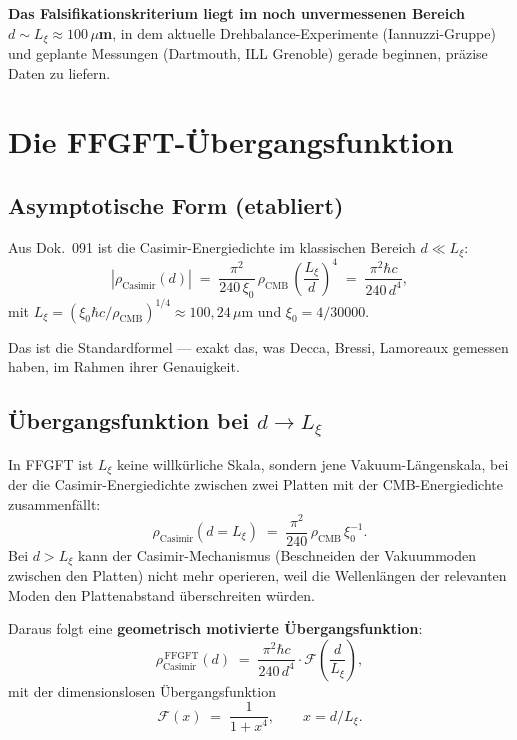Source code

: \textbf{Das Falsifikationskriterium liegt im noch unvermessenen
Bereich $d \sim L_\xi \approx 100\,\mu$m}, in dem aktuelle
Drehbalance-Experimente (Iannuzzi-Gruppe) und geplante Messungen
(Dartmouth, ILL Grenoble) gerade beginnen, präzise Daten zu liefern.

\section{Die FFGFT-Übergangsfunktion}
\label{sec:vorhersage}

\subsection{Asymptotische Form (etabliert)}

Aus Dok.~091 ist die Casimir-Energiedichte im klassischen Bereich
$d \ll L_\xi$:
\begin{equation}
  |\rho_\text{Casimir}(d)|
  \;=\; \frac{\pi^2}{240\,\xi_0}\,\rho_\text{CMB}\,
        \left(\frac{L_\xi}{d}\right)^4
  \;=\; \frac{\pi^2 \hbar c}{240\,d^4},
  \label{eq:casimir-asymptotic}
\end{equation}
mit $L_\xi = (\xi_0\hbar c/\rho_\text{CMB})^{1/4} \approx 100{,}24\,\mu$m
und $\xi_0 = 4/30000$.

Das ist die Standardformel — exakt das, was Decca, Bressi, Lamoreaux
gemessen haben, im Rahmen ihrer Genauigkeit.

\subsection{\texorpdfstring{Übergangsfunktion bei $d \to L_\xi$}{Uebergangsfunktion bei d gegen L_xi}}

In FFGFT ist $L_\xi$ keine willkürliche Skala, sondern jene
Vakuum-Längenskala, bei der die Casimir-Energiedichte zwischen
zwei Platten mit der CMB-Energiedichte zusammenfällt:
\begin{equation}
  \rho_\text{Casimir}(d = L_\xi)
  \;=\; \frac{\pi^2}{240}\,\rho_\text{CMB}\,\xi_0^{-1}.
\end{equation}
Bei $d > L_\xi$ kann der Casimir-Mechanismus (Beschneiden der
Vakuummoden zwischen den Platten) nicht mehr operieren, weil die
Wellenlängen der relevanten Moden den Plattenabstand überschreiten
würden.

Daraus folgt eine \textbf{geometrisch motivierte Übergangsfunktion}:
\begin{equation}
  \rho_\text{Casimir}^{\,\text{FFGFT}}(d)
  \;=\; \frac{\pi^2 \hbar c}{240\,d^4}
        \cdot \mathcal{F}\!\left(\frac{d}{L_\xi}\right),
  \label{eq:ffgft-form}
\end{equation}
mit der dimensionslosen Übergangsfunktion
\begin{equation}
  \mathcal{F}(x) \;=\; \frac{1}{1 + x^4},
  \qquad x = d/L_\xi.
  \label{eq:transition}
\end{equation}

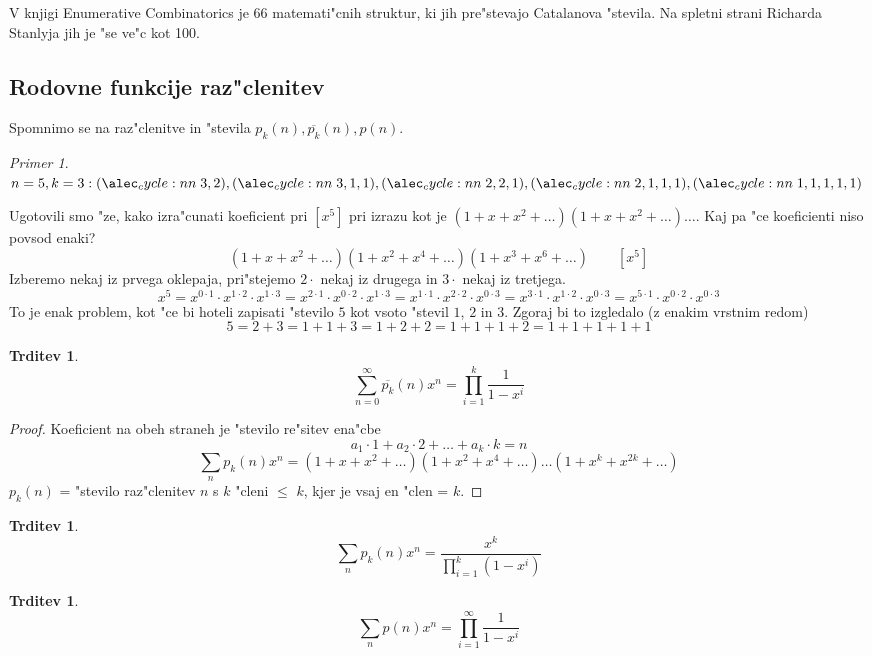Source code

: \documentclass[a4paper,12pt]{article}
\theoremstyle{definition}
\newtheorem{claim}[counter]{Trditev}
\theoremstyle{remark}
\newtheorem*{ex}{Primer}
\begin{document}
V knjigi Enumerative Combinatorics je 66 matemati"cnih struktur, ki jih pre"stevajo Catalanova "stevila. Na spletni strani Richarda Stanlyja jih je "se ve"c kot 100.

\subsection{Rodovne funkcije raz"clenitev}
Spomnimo se na raz"clenitve in "stevila $p_k(n), \overline{p_k}(n), p(n)$.
\begin{ex}
	$n = 5, k = 3: \cycle{3, 2}, \cycle{3, 1, 1}, \cycle{2, 2, 1}, \cycle{2, 1, 1, 1}, \cycle{1, 1, 1, 1, 1}$
\end{ex}

Ugotovili smo "ze, kako izra"cunati koeficient pri $[x^5]$ pri izrazu kot je $(1 + x + x^2 + \ldots)(1 + x + x^2 + \ldots)\ldots$. Kaj pa "ce koeficienti niso povsod enaki?
\[(1 + x + x^2 + \ldots)(1 + x^2 + x^4 + \ldots)(1 + x^3 + x^6 + \ldots) \qquad[x^5]\]
Izberemo nekaj iz prvega oklepaja, pri"stejemo $2\cdot$ nekaj iz drugega in $3 \cdot$ nekaj iz tretjega.
\[x^5 =
x^{0 \cdot 1} \cdot x^{1 \cdot 2} \cdot x^{1 \cdot 3} =
x^{2 \cdot 1} \cdot x^{0 \cdot 2} \cdot x^{1 \cdot 3} =
x^{1 \cdot 1} \cdot x^{2 \cdot 2} \cdot x^{0 \cdot 3} =
x^{3 \cdot 1} \cdot x^{1 \cdot 2} \cdot x^{0 \cdot 3} =
x^{5 \cdot 1} \cdot x^{0 \cdot 2} \cdot x^{0 \cdot 3}\]
To je enak problem, kot "ce bi hoteli zapisati "stevilo $5$ kot vsoto "stevil $1$, $2$ in $3$. Zgoraj bi to izgledalo (z enakim vrstnim redom)
\[5 = 2 + 3 = 1 + 1 + 3 = 1 + 2 + 2 = 1 + 1 + 1 + 2 = 1 + 1 + 1 + 1 + 1\]

\begin{claim}
	\[\sum_{n = 0}^{\infty} \overline{p_k} (n) x^n = \prod_{i = 1}^k \frac{1}{1 - x^i}\]
\end{claim}

\begin{proof}
	Koeficient na obeh straneh je "stevilo re"sitev ena"cbe
	\[a_1 \cdot 1 + a_2 \cdot 2 + \ldots + a_k \cdot k = n\]
	\[\sum_n p_k (n) x^n =  (1 + x + x^2 + \ldots) (1 + x^2+ x^4 + \ldots) \ldots (1 + x^k+ x^{2k} + \ldots)\]
	$p_k (n)$ = "stevilo raz"clenitev $n$ s $k$ "cleni $\leqslant$ $k$, kjer je vsaj en "clen = $k$.
\end{proof}

\begin{claim}
	\[\sum_n p_k(n) x^n = \frac{x^k}{\prod_{i = 1}^k (1 - x^i)}\]
\end{claim}

\begin{claim}
	\[\sum_n p(n) x^n = \prod_{i = 1}^{\infty} \frac{1}{1 - x^i}\]
\end{claim}
\end{document}
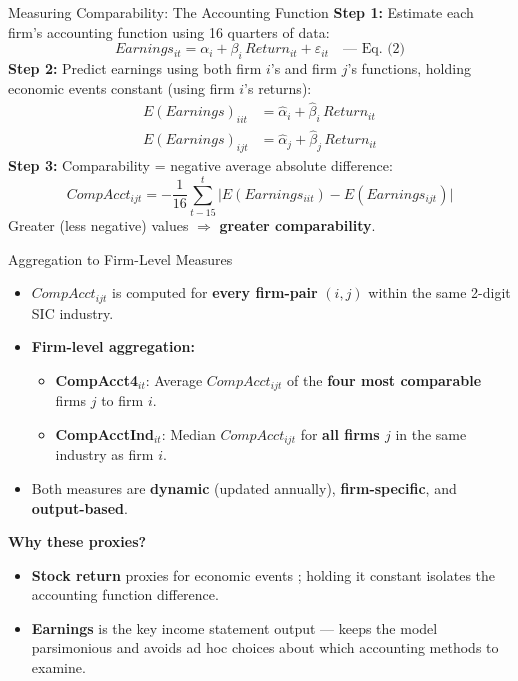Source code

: \documentclass[aspectratio=169,xcolor=dvipsnames]{beamer}
\begin{document}
\begin{frame}{Measuring Comparability: The Accounting Function}
    \textbf{Step 1:} Estimate each firm's accounting function using 16 quarters of data:
    \[
        Earnings_{it} = \alpha_i + \beta_i \, Return_{it} + \varepsilon_{it} \quad \text{--- Eq.\ (2)}
    \]
    \vspace{0.1cm}
    \textbf{Step 2:} Predict earnings using both firm $i$'s and firm $j$'s functions, holding economic events constant (using firm $i$'s returns):
    \begin{align*}
        E(Earnings)_{iit} &= \hat{\alpha}_i + \hat{\beta}_i \, Return_{it} \\
        E(Earnings)_{ijt} &= \hat{\alpha}_j + \hat{\beta}_j \, Return_{it}
    \end{align*}
    \textbf{Step 3:} Comparability = negative average absolute difference:
    \[
        CompAcct_{ijt} = -\frac{1}{16} \sum_{t-15}^{t} \bigl| E(Earnings_{iit}) - E(Earnings_{ijt}) \bigr|
    \]
    Greater (less negative) values $\Rightarrow$ \textcolor{hkustred}{\textbf{greater comparability}}.
\end{frame}

\begin{frame}{Aggregation to Firm-Level Measures}
    \begin{itemize}
        \item $CompAcct_{ijt}$ is computed for \textbf{every firm-pair} $(i,j)$ within the same 2-digit SIC industry.
        \item \textbf{Firm-level aggregation:}
        \begin{itemize}
            \item \textcolor{hkustred}{\textbf{CompAcct4$_{it}$}}: Average $CompAcct_{ijt}$ of the \textbf{four most comparable} firms $j$ to firm $i$.
            \item \textcolor{hkustred}{\textbf{CompAcctInd$_{it}$}}: Median $CompAcct_{ijt}$ for \textbf{all firms $j$} in the same industry as firm $i$.
        \end{itemize}
        \item Both measures are \textbf{dynamic} (updated annually), \textbf{firm-specific}, and \textbf{output-based}.
    \end{itemize}
    \vspace{0.3cm}
    \textbf{Why these proxies?}
    \begin{itemize}
        \item \textbf{Stock return} proxies for economic events \citep{kothari2001capital}; holding it constant isolates the accounting function difference.
        \item \textbf{Earnings} is the key income statement output --- keeps the model parsimonious and avoids ad hoc choices about which accounting methods to examine.
    \end{itemize}
\end{frame}
\end{document}
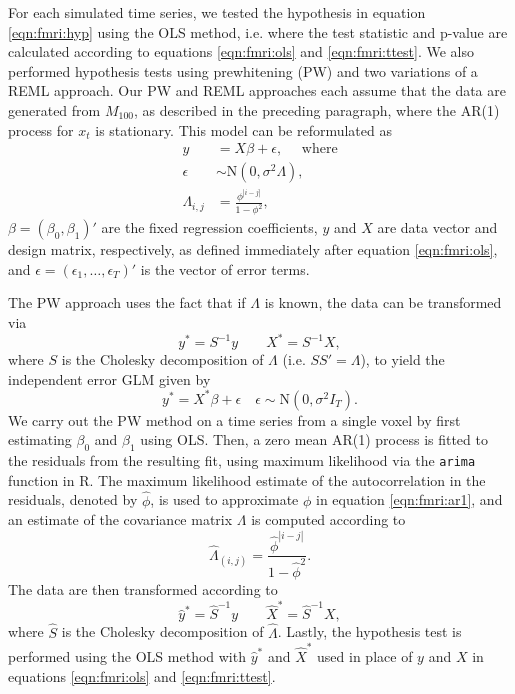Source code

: For each simulated time series, we tested the hypothesis in equation \eqref{eqn:fmri:hyp} using the OLS method, i.e. where the test statistic and p-value are calculated according to equations \eqref{eqn:fmri:ols} and \eqref{eqn:fmri:ttest}. We also performed hypothesis tests using prewhitening (PW) and two variations of a REML approach. Our PW and REML approaches each assume that the data are generated from $M_{100}$, as described in the preceding paragraph, where the AR(1) process for $x_t$ is stationary. This model can be reformulated as
\begin{align}
y &= X\beta + \epsilon, \quad \mbox{ where} \label{eqn:fmri:ar1} \\
\epsilon &\sim \mbox{N}(0,\sigma^2\Lambda), \nonumber \\
\Lambda_{i,j} &= \frac{\phi^{|i-j|}}{1 - \phi^2}, \nonumber
\end{align}
$\beta = (\beta_0,\beta_1)'$ are the fixed regression coefficients, $y$ and $X$ are data vector and design matrix, respectively, as defined immediately after equation \eqref{eqn:fmri:ols}, and $\epsilon = (\epsilon_1,\ldots,\epsilon_T)'$ is the vector of error terms.

The PW approach uses the fact that if $\Lambda$ is known, the data can be transformed via
\begin{equation}
y^* = S^{-1}y \qquad X^* = S^{-1}X, \label{eqn:gls:trans}
\end{equation}
where $S$ is the Cholesky decomposition of $\Lambda$ (i.e. $SS' = \Lambda$), to yield the independent error GLM given by
\begin{equation}
y^* = X^*\beta + \epsilon \quad \epsilon \sim \mbox{N}(0,\sigma^2I_T). \label{eqn:gls}
\end{equation}
We carry out the PW method on a time series from a single voxel by first estimating $\beta_0$ and $\beta_1$ using OLS. Then, a zero mean
AR(1) process is fitted to the residuals from the resulting fit, using maximum likelihood via the {\tt arima} function in R. The maximum likelihood estimate of the autocorrelation in the residuals, denoted by $\hat{\phi}$, is used to approximate $\phi$ in equation \eqref{eqn:fmri:ar1}, and an estimate of the covariance matrix $\Lambda$ is computed according to
\begin{equation}
\hat{\Lambda}_{(i,j)} = \frac{\hat{\phi}^{|i-j|}}{1-\hat{\phi}^2}. \label{eqn:pw:cor}
\end{equation}
The data are then transformed according to
\begin{equation}
\hat{y}^* = \hat{S}^{-1}y \qquad \hat{X}^* = \hat{S}^{-1}X, \label{eqn:pw:trans}
\end{equation}
where $\hat{S}$ is the Cholesky decomposition of $\hat{\Lambda}$. Lastly, the hypothesis test is performed using the OLS method with $\hat{y}^*$ and $\hat{X}^*$ used in place of $y$ and $X$ in equations \eqref{eqn:fmri:ols} and \eqref{eqn:fmri:ttest}.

*What is needed*
Could you find every line in the records above that has the string "same" and copy it?

*Answer space*
        \item $CompAcct_{ijt}$ is computed for \textbf{every firm-pair} $(i,j)$ within the same 2-digit SIC industry.
            \item \textcolor{hkustred}{\textbf{CompAcctInd$_{it}$}}: Median $CompAcct_{ijt}$ for \textbf{all firms $j$} in the same industry as firm $i$.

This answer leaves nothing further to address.